[Dataset entries]
━━━━━━

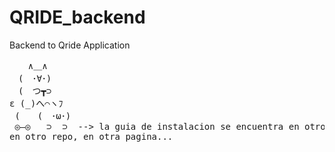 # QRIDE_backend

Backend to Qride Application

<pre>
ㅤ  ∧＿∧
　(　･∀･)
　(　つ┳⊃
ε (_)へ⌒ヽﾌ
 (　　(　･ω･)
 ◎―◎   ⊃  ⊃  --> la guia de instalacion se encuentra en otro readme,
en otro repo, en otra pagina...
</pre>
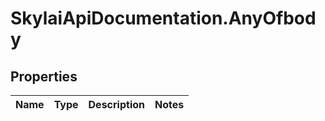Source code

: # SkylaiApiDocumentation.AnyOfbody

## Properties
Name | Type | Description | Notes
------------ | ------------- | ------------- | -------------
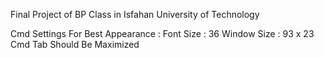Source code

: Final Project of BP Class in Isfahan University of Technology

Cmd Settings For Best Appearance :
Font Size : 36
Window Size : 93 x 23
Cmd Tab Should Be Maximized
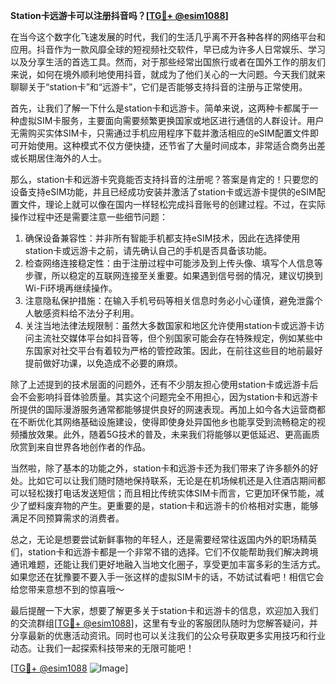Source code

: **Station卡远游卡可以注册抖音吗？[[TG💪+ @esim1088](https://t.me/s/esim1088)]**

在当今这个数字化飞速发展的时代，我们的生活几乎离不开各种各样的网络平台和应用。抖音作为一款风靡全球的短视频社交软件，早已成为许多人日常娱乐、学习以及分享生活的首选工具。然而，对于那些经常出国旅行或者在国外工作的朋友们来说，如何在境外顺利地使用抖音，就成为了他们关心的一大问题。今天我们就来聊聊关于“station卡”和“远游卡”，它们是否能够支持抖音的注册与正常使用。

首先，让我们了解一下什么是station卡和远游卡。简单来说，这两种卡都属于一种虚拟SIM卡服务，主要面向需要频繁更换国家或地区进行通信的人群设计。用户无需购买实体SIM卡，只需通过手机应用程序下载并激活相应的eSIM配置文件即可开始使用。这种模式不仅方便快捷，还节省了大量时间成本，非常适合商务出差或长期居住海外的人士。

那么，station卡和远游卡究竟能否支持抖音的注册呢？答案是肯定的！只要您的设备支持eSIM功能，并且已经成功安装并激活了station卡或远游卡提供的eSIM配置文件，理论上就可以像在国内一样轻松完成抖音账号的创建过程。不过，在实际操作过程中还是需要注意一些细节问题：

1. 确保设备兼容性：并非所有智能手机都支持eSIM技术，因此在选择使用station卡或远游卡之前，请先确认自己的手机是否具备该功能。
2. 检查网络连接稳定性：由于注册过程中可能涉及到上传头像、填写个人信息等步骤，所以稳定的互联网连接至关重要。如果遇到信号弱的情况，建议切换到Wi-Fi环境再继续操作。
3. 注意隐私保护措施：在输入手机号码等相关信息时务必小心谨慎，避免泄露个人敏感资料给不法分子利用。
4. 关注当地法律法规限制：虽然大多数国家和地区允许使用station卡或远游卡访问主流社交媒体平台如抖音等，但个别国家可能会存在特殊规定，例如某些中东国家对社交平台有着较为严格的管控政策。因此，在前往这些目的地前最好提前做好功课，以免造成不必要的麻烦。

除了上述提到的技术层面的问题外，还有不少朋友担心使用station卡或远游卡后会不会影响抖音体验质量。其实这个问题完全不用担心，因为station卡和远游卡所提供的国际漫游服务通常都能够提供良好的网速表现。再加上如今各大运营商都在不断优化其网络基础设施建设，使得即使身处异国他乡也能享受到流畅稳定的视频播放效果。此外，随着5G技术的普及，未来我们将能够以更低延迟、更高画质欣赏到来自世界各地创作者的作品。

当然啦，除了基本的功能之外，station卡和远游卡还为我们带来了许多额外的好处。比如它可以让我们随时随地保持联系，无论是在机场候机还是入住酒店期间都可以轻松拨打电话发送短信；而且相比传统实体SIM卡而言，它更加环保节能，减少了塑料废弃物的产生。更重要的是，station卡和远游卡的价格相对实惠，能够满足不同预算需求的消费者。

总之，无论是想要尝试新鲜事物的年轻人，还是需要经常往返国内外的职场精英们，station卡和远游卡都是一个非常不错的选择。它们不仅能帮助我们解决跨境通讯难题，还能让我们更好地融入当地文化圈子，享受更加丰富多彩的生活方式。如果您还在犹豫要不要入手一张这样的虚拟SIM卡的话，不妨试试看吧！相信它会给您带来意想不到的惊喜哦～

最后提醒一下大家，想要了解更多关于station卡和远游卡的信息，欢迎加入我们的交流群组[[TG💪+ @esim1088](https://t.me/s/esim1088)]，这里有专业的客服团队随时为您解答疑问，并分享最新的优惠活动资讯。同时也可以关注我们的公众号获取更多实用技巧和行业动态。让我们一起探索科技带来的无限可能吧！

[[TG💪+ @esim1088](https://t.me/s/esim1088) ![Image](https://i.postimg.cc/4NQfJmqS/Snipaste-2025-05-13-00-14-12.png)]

━━━━━━

Reply with the number of lines in the data above that contain "otro", and with nothing else.

2